Los conflictos de relación –familiares por ejemplo–, esos que se enconan y que derivan en que una o ambas partes mantengan el rencor, pueden tener un sentido en la intimidad de la mente quizá por el orgullo o la vivencia de lo que debería ser la justicia, pero después de un tiempo, en particular después de que el conflicto abierto acabe y tengamos que continuar conviviendo, y después de que el entorno externo también cambie, mantener obsesivamente vivo el dolor a través de ‘ver’ las escenas una y otra vez en la mente, tiene más inconvenientes que ventajas. No hablo aquí del recuerdo intrusivo tras la vivencia de un trauma, sino más bien del recuerdo de lo que no puedo ser.

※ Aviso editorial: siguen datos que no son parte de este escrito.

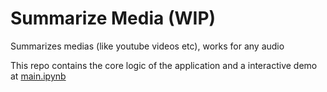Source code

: # Summarize Media (WIP)

Summarizes medias (like youtube videos etc), works for any audio

This repo contains the core logic of the application and a interactive demo at [main.ipynb](main.ipynb)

Olvidar en esos casos podría ser más un pacto con el presente que una dejación con el pasado, ya que a menudo necesitamos todos los recursos que disponemos para adaptarnos a una vida que continúa, con sus retos apremiantes y sus realidades palpables, de forma que ‘vivir’ mentalmente en otro lugar puede lastrarnos y hacernos sufrir sin un impacto real en el presente, uno que haga que la vida sea mejor hoy, cuando la vivimos. La libertad es fundamental para adaptarnos y quizá siempre pensamos en amenazas externas a la misma pero nuestros propios recuerdos, y nuestra lealtad a ellos como si de una hemeroteca se tratara, pueden ser la fuente de esa opresión.